C’è chi cerca la verità tra le pagine dei libri, e chi la trova per caso, leggendo un articolo indignato de Il Manifesto. In un’operazione che ha del surreale, il quotidiano della sinistra radicale si è fatto involontariamente megafono di quello che definisce il “libro cult dell’estrema destra razzista”. Parliamo di “Il campo dei santi” di Jean Raspail, un romanzo del 1973 che, fino a pochi giorni fa, viveva una vita di nicchia, confinato, secondo il giornale, nei “cenacoli neofascisti”.

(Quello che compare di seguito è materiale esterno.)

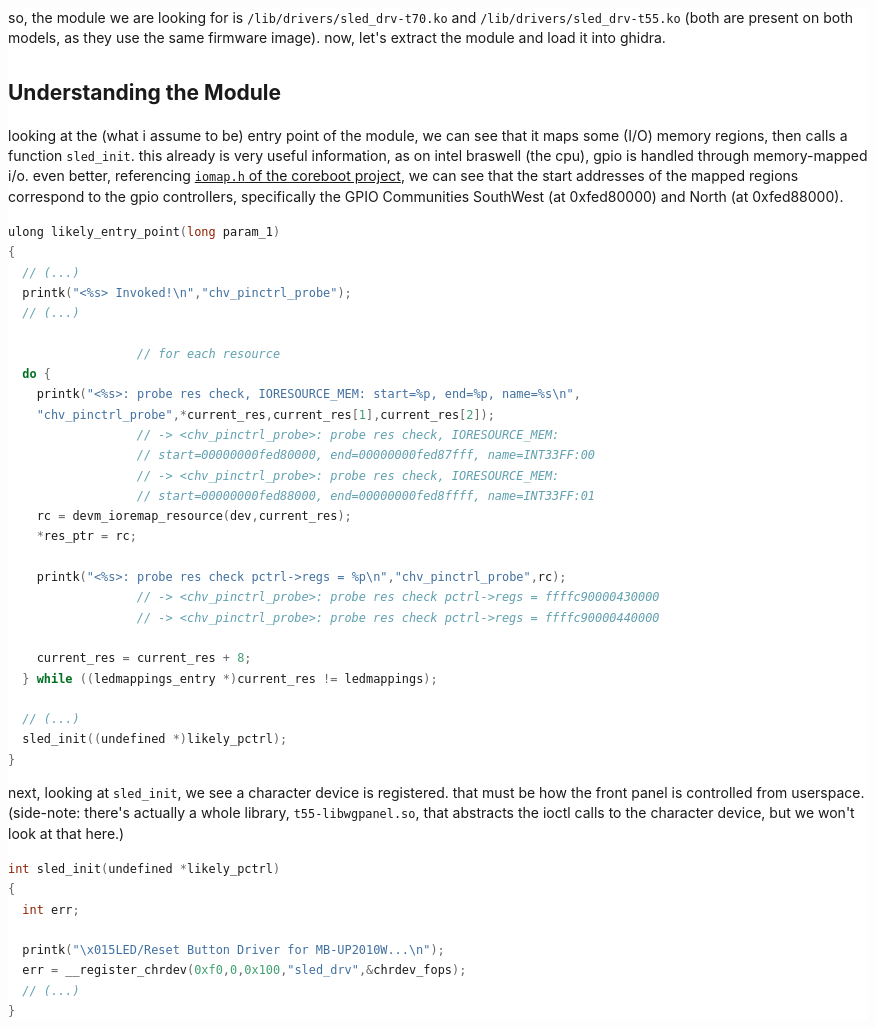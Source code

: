 so, the module we are looking for is `/lib/drivers/sled_drv-t70.ko` and `/lib/drivers/sled_drv-t55.ko` (both are present on both models, as they use the same firmware image).
now, let's extract the module and load it into ghidra.

## Understanding the Module

looking at the (what i assume to be) entry point of the module, we can see that it maps some (I/O) memory regions, then calls a function `sled_init`.
this already is very useful information, as on intel braswell (the cpu), gpio is handled through memory-mapped i/o.
even better, referencing [`iomap.h` of the coreboot project](https://github.com/coreboot/coreboot/blob/main/src/soc/intel/braswell/include/soc/iomap.h), we can see that the start addresses of the mapped regions correspond to the gpio controllers, specifically the GPIO Communities SouthWest (at 0xfed80000) and North (at 0xfed88000).

```c
ulong likely_entry_point(long param_1)
{
  // (...)
  printk("<%s> Invoked!\n","chv_pinctrl_probe");
  // (...)

                  // for each resource
  do {
    printk("<%s>: probe res check, IORESOURCE_MEM: start=%p, end=%p, name=%s\n",
    "chv_pinctrl_probe",*current_res,current_res[1],current_res[2]);
                  // -> <chv_pinctrl_probe>: probe res check, IORESOURCE_MEM:
                  // start=00000000fed80000, end=00000000fed87fff, name=INT33FF:00
                  // -> <chv_pinctrl_probe>: probe res check, IORESOURCE_MEM:
                  // start=00000000fed88000, end=00000000fed8ffff, name=INT33FF:01
    rc = devm_ioremap_resource(dev,current_res);
    *res_ptr = rc;

    printk("<%s>: probe res check pctrl->regs = %p\n","chv_pinctrl_probe",rc);
                  // -> <chv_pinctrl_probe>: probe res check pctrl->regs = ffffc90000430000
                  // -> <chv_pinctrl_probe>: probe res check pctrl->regs = ffffc90000440000

    current_res = current_res + 8;
  } while ((ledmappings_entry *)current_res != ledmappings);

  // (...)
  sled_init((undefined *)likely_pctrl);
}
```

next, looking at `sled_init`, we see a character device is registered.
that must be how the front panel is controlled from userspace.
(side-note: there's actually a whole library, `t55-libwgpanel.so`, that abstracts the ioctl calls to the character device, but we won't look at that here.)

```c
int sled_init(undefined *likely_pctrl)
{
  int err;

  printk("\x015LED/Reset Button Driver for MB-UP2010W...\n");
  err = __register_chrdev(0xf0,0,0x100,"sled_drv",&chrdev_fops);
  // (...)
}
```
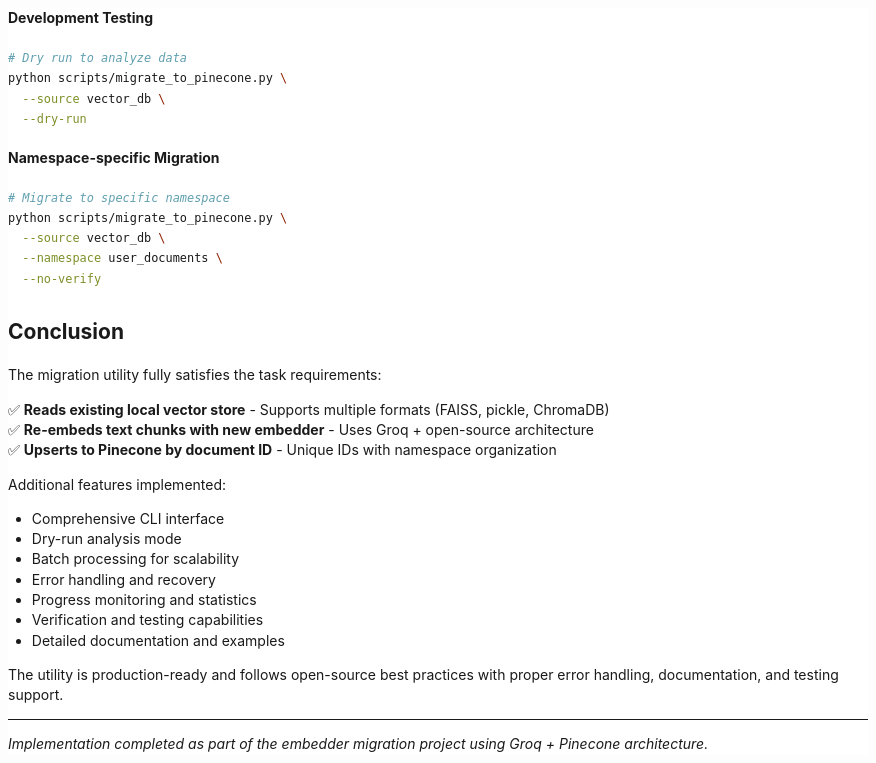 #### **Development Testing**
```bash
# Dry run to analyze data
python scripts/migrate_to_pinecone.py \
  --source vector_db \
  --dry-run
```

#### **Namespace-specific Migration**
```bash
# Migrate to specific namespace
python scripts/migrate_to_pinecone.py \
  --source vector_db \
  --namespace user_documents \
  --no-verify
```

## Conclusion

The migration utility fully satisfies the task requirements:

✅ **Reads existing local vector store** - Supports multiple formats (FAISS, pickle, ChromaDB)  
✅ **Re-embeds text chunks with new embedder** - Uses Groq + open-source architecture  
✅ **Upserts to Pinecone by document ID** - Unique IDs with namespace organization  

Additional features implemented:
- Comprehensive CLI interface
- Dry-run analysis mode
- Batch processing for scalability
- Error handling and recovery
- Progress monitoring and statistics
- Verification and testing capabilities
- Detailed documentation and examples

The utility is production-ready and follows open-source best practices with proper error handling, documentation, and testing support.

---

*Implementation completed as part of the embedder migration project using Groq + Pinecone architecture.*
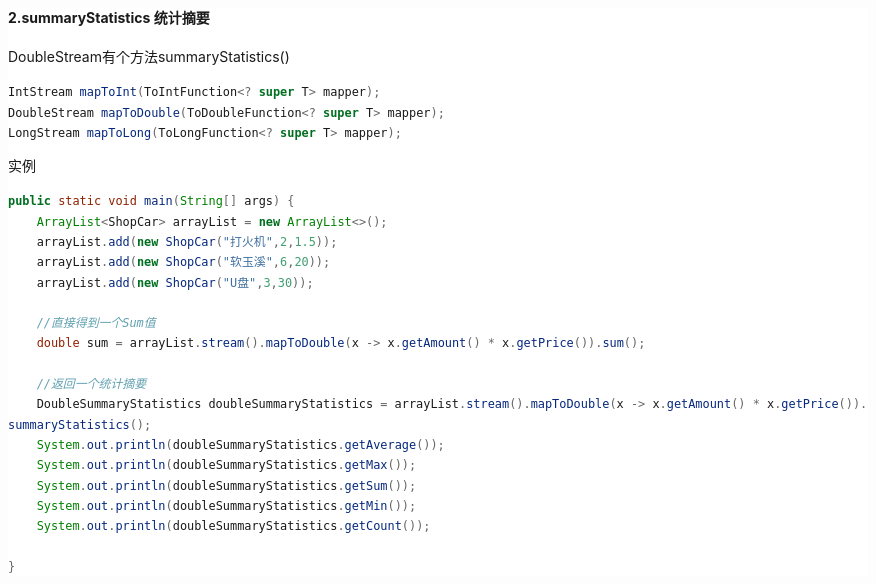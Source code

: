#### 2.summaryStatistics 统计摘要

DoubleStream有个方法summaryStatistics()

```java
IntStream mapToInt(ToIntFunction<? super T> mapper);
DoubleStream mapToDouble(ToDoubleFunction<? super T> mapper);
LongStream mapToLong(ToLongFunction<? super T> mapper);
```

实例

```java
public static void main(String[] args) {
    ArrayList<ShopCar> arrayList = new ArrayList<>();
    arrayList.add(new ShopCar("打火机",2,1.5));
    arrayList.add(new ShopCar("软玉溪",6,20));
    arrayList.add(new ShopCar("U盘",3,30));

    //直接得到一个Sum值
    double sum = arrayList.stream().mapToDouble(x -> x.getAmount() * x.getPrice()).sum();
    
    //返回一个统计摘要
    DoubleSummaryStatistics doubleSummaryStatistics = arrayList.stream().mapToDouble(x -> x.getAmount() * x.getPrice()).summaryStatistics();
    System.out.println(doubleSummaryStatistics.getAverage());
    System.out.println(doubleSummaryStatistics.getMax());
    System.out.println(doubleSummaryStatistics.getSum());
    System.out.println(doubleSummaryStatistics.getMin());
    System.out.println(doubleSummaryStatistics.getCount());

}
```


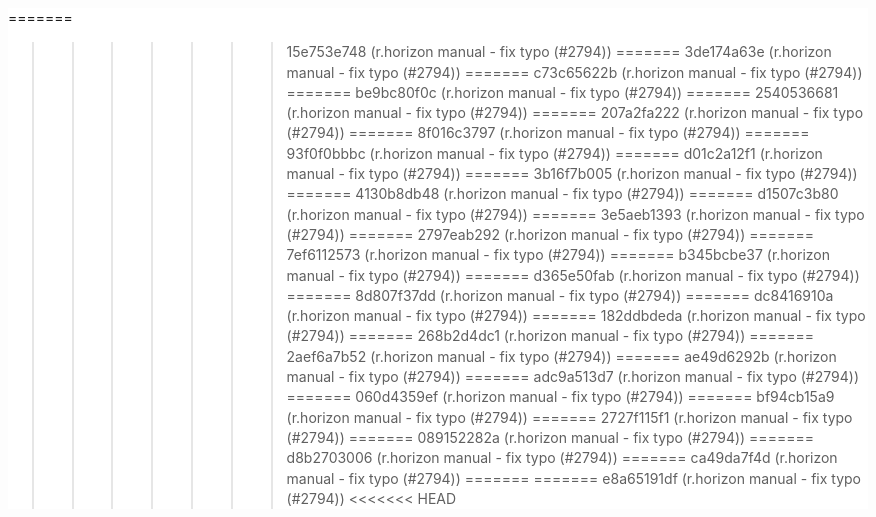 =======
>>>>>>> 15e753e748 (r.horizon manual - fix typo (#2794))
=======
>>>>>>> 3de174a63e (r.horizon manual - fix typo (#2794))
=======
>>>>>>> c73c65622b (r.horizon manual - fix typo (#2794))
=======
>>>>>>> be9bc80f0c (r.horizon manual - fix typo (#2794))
=======
>>>>>>> 2540536681 (r.horizon manual - fix typo (#2794))
=======
>>>>>>> 207a2fa222 (r.horizon manual - fix typo (#2794))
=======
>>>>>>> 8f016c3797 (r.horizon manual - fix typo (#2794))
=======
>>>>>>> 93f0f0bbbc (r.horizon manual - fix typo (#2794))
=======
>>>>>>> d01c2a12f1 (r.horizon manual - fix typo (#2794))
=======
>>>>>>> 3b16f7b005 (r.horizon manual - fix typo (#2794))
=======
>>>>>>> 4130b8db48 (r.horizon manual - fix typo (#2794))
=======
>>>>>>> d1507c3b80 (r.horizon manual - fix typo (#2794))
=======
>>>>>>> 3e5aeb1393 (r.horizon manual - fix typo (#2794))
=======
>>>>>>> 2797eab292 (r.horizon manual - fix typo (#2794))
=======
>>>>>>> 7ef6112573 (r.horizon manual - fix typo (#2794))
=======
>>>>>>> b345bcbe37 (r.horizon manual - fix typo (#2794))
=======
>>>>>>> d365e50fab (r.horizon manual - fix typo (#2794))
=======
>>>>>>> 8d807f37dd (r.horizon manual - fix typo (#2794))
=======
>>>>>>> dc8416910a (r.horizon manual - fix typo (#2794))
=======
>>>>>>> 182ddbdeda (r.horizon manual - fix typo (#2794))
=======
>>>>>>> 268b2d4dc1 (r.horizon manual - fix typo (#2794))
=======
>>>>>>> 2aef6a7b52 (r.horizon manual - fix typo (#2794))
=======
>>>>>>> ae49d6292b (r.horizon manual - fix typo (#2794))
=======
>>>>>>> adc9a513d7 (r.horizon manual - fix typo (#2794))
=======
>>>>>>> 060d4359ef (r.horizon manual - fix typo (#2794))
=======
>>>>>>> bf94cb15a9 (r.horizon manual - fix typo (#2794))
=======
>>>>>>> 2727f115f1 (r.horizon manual - fix typo (#2794))
=======
>>>>>>> 089152282a (r.horizon manual - fix typo (#2794))
=======
>>>>>>> d8b2703006 (r.horizon manual - fix typo (#2794))
=======
>>>>>>> ca49da7f4d (r.horizon manual - fix typo (#2794))
=======
=======
>>>>>>> e8a65191df (r.horizon manual - fix typo (#2794))
<<<<<<< HEAD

Poi, la “scoperta”: Maurizio Belpietro, con il suo gruppo editoriale, ha deciso di allegarlo a La Verità e Panorama. E cosa fa Il Manifesto? Invece di ignorare l’operazione, le dedica un’ampia, seppur indignata, recensione. L’intento è chiaro: mettere in guardia i lettori. L’effetto, però, è l’opposto. La descrizione minuziosa del contenuto del libro – dalla “deumanizzazione” degli invasori all’incapacità dell’Occidente di difendersi – non fa che stuzzicare la curiosità.
La tesi del Manifesto, che il romanzo sia una semplice “propaganda razzista”, rischia di apparire superficiale. “Il campo dei santi”, infatti, non è solo una storia di invasione. È una metafora sulla crisi morale e politica dell’Europa, sull’incapacità di una civiltà di credere ancora in sé stessa. Un tema che, al di là delle etichette, è quanto mai attuale.
L’articolo del Manifesto finisce per diventare una lezione involontaria di marketing: nel tentativo di censurare, ha offerto la vetrina più grande possibile a un’opera che, forse, non meritava la stessa attenzione di un tempo. E così, un romanzo che fino a ieri era semisconosciuto al grande pubblico, oggi è sulla bocca di tutti.
Chissà, magari la prossima volta, per difendere i valori in cui crede, il giornale preferirà il silenzio alla (involontaria) pubblicità. Nel frattempo, chi ha fortemente voluto questa operazione di divulgazione del Campo dei Santi sorride e ringrazia di cuore.